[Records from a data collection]
══════════

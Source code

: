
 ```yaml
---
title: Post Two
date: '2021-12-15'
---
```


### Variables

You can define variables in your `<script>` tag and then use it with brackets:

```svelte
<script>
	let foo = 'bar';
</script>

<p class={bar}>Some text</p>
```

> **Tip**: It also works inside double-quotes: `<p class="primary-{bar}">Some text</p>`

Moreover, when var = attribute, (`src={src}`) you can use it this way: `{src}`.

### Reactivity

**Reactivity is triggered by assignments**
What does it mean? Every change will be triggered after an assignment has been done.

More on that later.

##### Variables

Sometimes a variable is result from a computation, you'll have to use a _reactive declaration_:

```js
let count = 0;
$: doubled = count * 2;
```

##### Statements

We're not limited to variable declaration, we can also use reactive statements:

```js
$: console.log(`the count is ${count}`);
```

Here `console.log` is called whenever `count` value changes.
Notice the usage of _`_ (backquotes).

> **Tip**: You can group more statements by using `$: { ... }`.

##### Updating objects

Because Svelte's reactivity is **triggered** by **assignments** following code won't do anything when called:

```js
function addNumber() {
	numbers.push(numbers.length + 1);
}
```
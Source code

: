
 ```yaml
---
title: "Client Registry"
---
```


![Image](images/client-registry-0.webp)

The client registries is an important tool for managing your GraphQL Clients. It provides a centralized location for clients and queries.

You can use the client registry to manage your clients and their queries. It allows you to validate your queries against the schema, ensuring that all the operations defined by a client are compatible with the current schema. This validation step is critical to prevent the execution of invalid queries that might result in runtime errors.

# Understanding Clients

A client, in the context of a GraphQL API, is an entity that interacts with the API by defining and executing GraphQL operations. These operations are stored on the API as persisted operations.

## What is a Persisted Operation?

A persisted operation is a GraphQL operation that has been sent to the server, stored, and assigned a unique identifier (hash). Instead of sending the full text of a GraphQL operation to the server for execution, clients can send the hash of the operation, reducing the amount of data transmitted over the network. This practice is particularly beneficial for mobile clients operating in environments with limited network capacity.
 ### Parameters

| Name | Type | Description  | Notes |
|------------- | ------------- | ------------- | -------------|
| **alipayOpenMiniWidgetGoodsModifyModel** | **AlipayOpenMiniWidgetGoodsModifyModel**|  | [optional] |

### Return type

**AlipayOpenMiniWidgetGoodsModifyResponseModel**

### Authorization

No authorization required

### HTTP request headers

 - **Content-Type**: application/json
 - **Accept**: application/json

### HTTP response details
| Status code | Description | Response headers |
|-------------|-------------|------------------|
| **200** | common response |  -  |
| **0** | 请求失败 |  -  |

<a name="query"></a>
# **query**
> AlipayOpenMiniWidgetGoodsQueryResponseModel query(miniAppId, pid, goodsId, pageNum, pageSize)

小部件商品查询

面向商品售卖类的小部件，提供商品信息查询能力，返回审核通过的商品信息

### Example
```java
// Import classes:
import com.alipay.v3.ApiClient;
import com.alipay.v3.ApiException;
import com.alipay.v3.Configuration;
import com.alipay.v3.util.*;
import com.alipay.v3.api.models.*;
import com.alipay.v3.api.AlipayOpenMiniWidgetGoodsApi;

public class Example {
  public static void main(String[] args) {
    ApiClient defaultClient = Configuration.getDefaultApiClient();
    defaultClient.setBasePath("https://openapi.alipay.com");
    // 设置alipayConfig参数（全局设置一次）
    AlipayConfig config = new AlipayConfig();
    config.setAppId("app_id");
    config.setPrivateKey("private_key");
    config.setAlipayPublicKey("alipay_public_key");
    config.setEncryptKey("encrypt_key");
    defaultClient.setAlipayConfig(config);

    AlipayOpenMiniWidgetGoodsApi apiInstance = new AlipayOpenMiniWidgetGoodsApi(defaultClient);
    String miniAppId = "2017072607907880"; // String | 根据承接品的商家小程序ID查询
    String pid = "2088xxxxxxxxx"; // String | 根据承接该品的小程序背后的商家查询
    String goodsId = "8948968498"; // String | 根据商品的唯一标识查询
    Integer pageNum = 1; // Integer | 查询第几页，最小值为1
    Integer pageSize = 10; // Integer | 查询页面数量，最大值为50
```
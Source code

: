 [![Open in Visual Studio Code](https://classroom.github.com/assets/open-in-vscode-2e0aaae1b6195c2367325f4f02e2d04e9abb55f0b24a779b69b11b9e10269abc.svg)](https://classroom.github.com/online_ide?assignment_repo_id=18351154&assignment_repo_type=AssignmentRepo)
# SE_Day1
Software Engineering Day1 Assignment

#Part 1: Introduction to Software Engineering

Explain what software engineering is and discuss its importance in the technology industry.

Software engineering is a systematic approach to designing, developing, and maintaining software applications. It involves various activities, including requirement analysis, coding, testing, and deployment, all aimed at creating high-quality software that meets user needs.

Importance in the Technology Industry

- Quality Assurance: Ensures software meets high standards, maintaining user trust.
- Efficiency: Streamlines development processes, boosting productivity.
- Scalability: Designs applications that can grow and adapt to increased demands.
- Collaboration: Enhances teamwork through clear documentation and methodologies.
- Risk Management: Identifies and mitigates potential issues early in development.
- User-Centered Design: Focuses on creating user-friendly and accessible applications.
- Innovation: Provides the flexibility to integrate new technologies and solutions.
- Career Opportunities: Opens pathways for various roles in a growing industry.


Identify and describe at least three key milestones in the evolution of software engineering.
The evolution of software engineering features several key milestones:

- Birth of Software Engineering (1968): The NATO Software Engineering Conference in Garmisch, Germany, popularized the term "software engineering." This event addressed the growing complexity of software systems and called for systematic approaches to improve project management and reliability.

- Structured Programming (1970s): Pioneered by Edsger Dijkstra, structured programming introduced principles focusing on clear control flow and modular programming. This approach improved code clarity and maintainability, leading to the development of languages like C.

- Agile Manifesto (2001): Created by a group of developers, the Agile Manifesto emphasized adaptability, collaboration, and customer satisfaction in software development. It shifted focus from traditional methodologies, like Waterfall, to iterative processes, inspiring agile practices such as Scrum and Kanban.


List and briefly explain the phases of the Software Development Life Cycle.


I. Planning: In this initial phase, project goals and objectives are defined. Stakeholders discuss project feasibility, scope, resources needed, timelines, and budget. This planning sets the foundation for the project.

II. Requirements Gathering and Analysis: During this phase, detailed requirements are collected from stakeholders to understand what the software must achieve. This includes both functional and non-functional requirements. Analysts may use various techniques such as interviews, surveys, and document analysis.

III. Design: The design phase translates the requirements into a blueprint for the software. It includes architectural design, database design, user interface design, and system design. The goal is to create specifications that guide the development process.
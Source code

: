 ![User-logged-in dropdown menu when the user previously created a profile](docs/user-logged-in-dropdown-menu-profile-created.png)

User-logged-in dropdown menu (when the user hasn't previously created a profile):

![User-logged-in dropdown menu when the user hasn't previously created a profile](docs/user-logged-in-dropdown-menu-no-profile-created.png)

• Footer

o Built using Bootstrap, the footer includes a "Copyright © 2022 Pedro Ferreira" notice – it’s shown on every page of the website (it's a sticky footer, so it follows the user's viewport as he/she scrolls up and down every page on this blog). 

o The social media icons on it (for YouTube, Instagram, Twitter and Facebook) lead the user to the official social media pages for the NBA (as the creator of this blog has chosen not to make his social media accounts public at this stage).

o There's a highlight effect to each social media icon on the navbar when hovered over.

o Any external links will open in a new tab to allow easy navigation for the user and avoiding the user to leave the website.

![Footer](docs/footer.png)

══════════

### What you will do
Output only the lines from the top of the entries through the one holding "triggered by assignments**", copied exactly.

### Worked solution
Source code

:
 ```yaml
---
title: Post Two
date: '2021-12-15'
---
```


### Variables

You can define variables in your `<script>` tag and then use it with brackets:

```svelte
<script>
	let foo = 'bar';
</script>

<p class={bar}>Some text</p>
```

> **Tip**: It also works inside double-quotes: `<p class="primary-{bar}">Some text</p>`

Moreover, when var = attribute, (`src={src}`) you can use it this way: `{src}`.

### Reactivity

**Reactivity is triggered by assignments**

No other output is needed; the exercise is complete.